Shopping for carpets in Fes is a lot like speed dating. From what I understand, speed dating involves a group of men and women intent on establishing a long-term relationship by first eliminating unwanted prospects. They meet. They chat for five minutes. Once two participants agree that yep, they’d like to exchange phone numbers, the real work begins.
Like carpet buying, speed dating provides for lots of variety. After ten or twelve quick chats, you can narrow the field. This method excludes such Romeo-type cues as eye contact across a crowded room, but does you right to the point. A woman, for example, may attend a speed dating event looking for a lanky man with rugged features, an aquiline nose, and deeply-set, mysterious eyes. In the course a five-minute chat, she could realize that nope – she was surprisingly attracted to the balding, blue-eyed dude of average height. Who knew?
So, let’s say your intent is to purchase a carpet in the oldest continuously-operating medieval city in the world. You do your research and prep your husband. First, the two of you discuss the style of carpet, the size, and the price you’re willing to spend. You stroll down the Talaa Kebira on a Saturday morning, thinking that maybe you’ll find a suitable carpet but also not wanting to pay too much attention to any one vendor because if you hesitate too long, he’ll reel you inside.

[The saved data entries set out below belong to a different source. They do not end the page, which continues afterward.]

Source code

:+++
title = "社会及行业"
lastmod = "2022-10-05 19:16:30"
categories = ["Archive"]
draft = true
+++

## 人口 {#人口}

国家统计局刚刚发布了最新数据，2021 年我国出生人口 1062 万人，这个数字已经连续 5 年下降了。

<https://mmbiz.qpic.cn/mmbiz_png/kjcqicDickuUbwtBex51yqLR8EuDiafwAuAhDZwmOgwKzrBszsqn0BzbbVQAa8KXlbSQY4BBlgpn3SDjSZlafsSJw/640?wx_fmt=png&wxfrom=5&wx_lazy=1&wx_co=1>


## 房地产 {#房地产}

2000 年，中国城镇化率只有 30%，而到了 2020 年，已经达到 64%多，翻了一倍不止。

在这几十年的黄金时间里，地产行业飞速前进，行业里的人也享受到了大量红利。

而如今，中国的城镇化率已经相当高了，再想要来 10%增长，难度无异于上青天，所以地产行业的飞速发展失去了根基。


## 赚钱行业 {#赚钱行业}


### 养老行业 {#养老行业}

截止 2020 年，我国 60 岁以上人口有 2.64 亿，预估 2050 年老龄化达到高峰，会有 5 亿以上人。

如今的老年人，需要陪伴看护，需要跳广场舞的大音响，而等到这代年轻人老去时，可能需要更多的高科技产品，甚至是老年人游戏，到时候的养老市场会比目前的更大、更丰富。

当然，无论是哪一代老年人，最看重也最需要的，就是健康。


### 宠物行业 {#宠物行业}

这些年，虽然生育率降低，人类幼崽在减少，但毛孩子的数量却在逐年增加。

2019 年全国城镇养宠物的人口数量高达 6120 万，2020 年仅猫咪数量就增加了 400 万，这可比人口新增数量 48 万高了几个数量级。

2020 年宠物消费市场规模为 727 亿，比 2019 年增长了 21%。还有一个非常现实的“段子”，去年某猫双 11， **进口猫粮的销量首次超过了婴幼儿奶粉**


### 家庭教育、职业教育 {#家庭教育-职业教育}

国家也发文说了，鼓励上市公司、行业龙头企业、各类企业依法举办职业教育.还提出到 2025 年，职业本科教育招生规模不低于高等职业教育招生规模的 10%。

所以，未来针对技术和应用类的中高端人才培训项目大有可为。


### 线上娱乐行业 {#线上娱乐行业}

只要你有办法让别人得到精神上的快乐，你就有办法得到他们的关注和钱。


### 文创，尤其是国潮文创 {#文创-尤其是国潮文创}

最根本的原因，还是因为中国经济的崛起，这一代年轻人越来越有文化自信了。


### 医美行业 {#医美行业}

From all your reading and talking to ones who have purchased carpets in Morocco, you know you’ll have to haggle. Forget you’re an American and have never haggled for anything in your life. You also know that salesmen can be extremely aggressive here, and that you will be paying more in Fes than you would in other places. Fes is Fes. You’ll have read Trip Advisor reviews, and know where you think you’ll have the most success. You’ve also read bloggers who’ve come away paying upwards of 6,000 euros for a carpet – unintentionally — and you wonder how in the world anyone could be so spineless.
Armed with such information, you stroll leisurely through the uncrowded medina on a Saturday morning. Naturally you’re accosted by a gentleman who asks your husband where he’s from and if he likes Fes. “Ah! The United States – I’m Canadian! From Montreal!” It doesn’t matter if your husband believes him or not, because he’s apparently not selling anything.

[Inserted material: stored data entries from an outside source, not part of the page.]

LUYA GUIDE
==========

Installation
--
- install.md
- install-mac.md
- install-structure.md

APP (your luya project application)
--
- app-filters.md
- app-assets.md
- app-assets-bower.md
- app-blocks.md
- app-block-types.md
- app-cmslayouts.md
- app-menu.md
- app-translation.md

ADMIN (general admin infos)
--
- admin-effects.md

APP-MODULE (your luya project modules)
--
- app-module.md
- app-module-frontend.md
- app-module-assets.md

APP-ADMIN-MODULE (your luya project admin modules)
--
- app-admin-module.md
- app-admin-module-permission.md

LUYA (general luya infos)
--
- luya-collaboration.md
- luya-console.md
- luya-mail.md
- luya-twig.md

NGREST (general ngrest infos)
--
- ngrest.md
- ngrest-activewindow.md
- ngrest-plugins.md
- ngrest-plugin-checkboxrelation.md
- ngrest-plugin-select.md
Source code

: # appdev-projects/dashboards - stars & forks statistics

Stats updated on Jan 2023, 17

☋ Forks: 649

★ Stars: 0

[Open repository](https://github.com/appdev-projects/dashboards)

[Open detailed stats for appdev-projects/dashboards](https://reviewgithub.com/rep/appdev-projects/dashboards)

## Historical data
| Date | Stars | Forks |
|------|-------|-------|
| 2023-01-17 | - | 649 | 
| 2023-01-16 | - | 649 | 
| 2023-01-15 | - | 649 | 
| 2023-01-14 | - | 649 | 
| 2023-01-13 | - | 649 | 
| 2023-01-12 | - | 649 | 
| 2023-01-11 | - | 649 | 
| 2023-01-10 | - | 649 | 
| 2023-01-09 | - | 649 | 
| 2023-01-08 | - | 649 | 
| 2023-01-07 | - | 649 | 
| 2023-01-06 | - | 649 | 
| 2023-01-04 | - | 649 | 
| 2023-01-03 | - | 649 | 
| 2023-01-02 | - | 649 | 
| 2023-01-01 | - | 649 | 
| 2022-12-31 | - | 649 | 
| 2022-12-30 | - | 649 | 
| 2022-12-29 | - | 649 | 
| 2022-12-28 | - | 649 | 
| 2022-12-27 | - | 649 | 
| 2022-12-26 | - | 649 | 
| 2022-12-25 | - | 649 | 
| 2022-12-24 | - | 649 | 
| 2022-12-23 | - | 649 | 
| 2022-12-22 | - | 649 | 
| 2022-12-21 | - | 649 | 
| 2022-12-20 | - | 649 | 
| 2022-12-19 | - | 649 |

Further you wander, truly enjoying the stroll. You’ve passed the food vendors, seen hunks of meat and one very fresh cow’s head (it was black, BTW), and arrive in the merchants’ area. Jewel toned kilim rugs drape outside shops, begging to be photographed and admired.

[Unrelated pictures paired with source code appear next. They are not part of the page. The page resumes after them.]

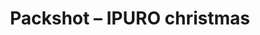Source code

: ---
title: "Packshot &ndash; IPURO christmas"
slug : ipuro
description: "De studenten audiovisual design kregen de opdracht om een 3D packshot te maken. Packshots zie je doorgaans vaak als laatste shot in commercials voor producten."
type: intern
members:
    - name : Kevin De Vuyst
      major: Multimediaproductie
      minor: Audiovisual Design
      academic-year: 3de jaar
thumbnail:
    url: thumb2_1x1.png
    alt: ""
    height: 1
    width: 1
    text-color: "ad7b70"
    background-color: "ad7b70"
media:
    - url : 1_detail_echteflesjes.png
      type: image
      text: "De eerste stap was het studiewerk aan de hand van referentiemateriaal. Daarna begint het zogenaamde '3D modellen', via de software de vorm van het onderwerp in de 3 dimensies vastleggen"
    - url : 2_detail_proefopstelling.png
      type: image
      text: Daarna wordt de aandacht gericht op de textuur van het model. Bovenstaande afbeelding toont verschillende opties in een proefopstelling.
    - url : 3_detail_opstellingzonderachtergr.png
      type: image
    - url : 4_detail_finale_opstelling.gif
      type: image
      text: Gepaste animatie en muziek zorgen ervoor dat het plaatje compleet wordt.
    - url : "209726968"
      type: vimeo
created: 20/01/2017
order: 11
---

“Come in, come in,” invites a tall, young Moroccan. “You are welcome to just look. No pressure.”
His shop is small, but piled from floor to ceiling with rugs. He begins to gently explain to you that these are Berber rugs, this one is Kilim style, that one thicker because it’s made of camel hair, these more modern. Without your realizing, the speed dating process has begun. “I show you small ones,” he offers, opening three carpets that would fit a small bathroom. They are gorgeous.
His assistant is swift to bring you both a cup of mint tea, further insuring you’ll spend more time looking.
“Okay,” you venture. “Show me some bigger ones, in blue.”
There are many. So, so many, probably thirty rugs in the size you want, and the two guys want you to see them all. They open each, one at a time, pile it on the previous one, and keep going. They even show you the ones that are decidedly not blue.
Soon your husband remarks that the Berber style is growing on him, and even though you both came into this gig wanting a Persian carpet, these are so pretty that maybe…
All righty, then. Gone is the dark-eyed, fine-featured guy you thought you’d date, replaced by a more rugged, down-to-earth country dude in a pick-up and you’re fine with that.
After all the rugs in your size have been piled atop each other, it’s time to narrow things down. You ‘re instructed to say “haali“ for keep this one out, and “ ishmaa “ for not interested. It’s easy at first. One is too gold, another too modern. Finally, you’re down to three, then one. The one you’ll invite to live in your house and meet your kids. Except that first, you must agree upon a price.
Imagine our surprise, if you will, when the first price our salesman offered was exactly the price Jim and I had agreed we would pay. Exactly. What ensued in the next 15 minutes was as fun for us as it probably was for him, as I had nothing to lose by offering an amount much lower than that. Back and forth we went, him inching downward and us inching upwards until he finally said, “I tell you. You are my first customers of the day, and I want to offer you a very good price. You tell me what is your final offer. I will wait outside.”
We whispered. We agreed. He came in, accepted our offer, shook our hands, and that was that.
Maybe tomorrow I’ll relate the rest of our morning in the medina, as we made one more small purchase. And, post more pictures. Dumb internet.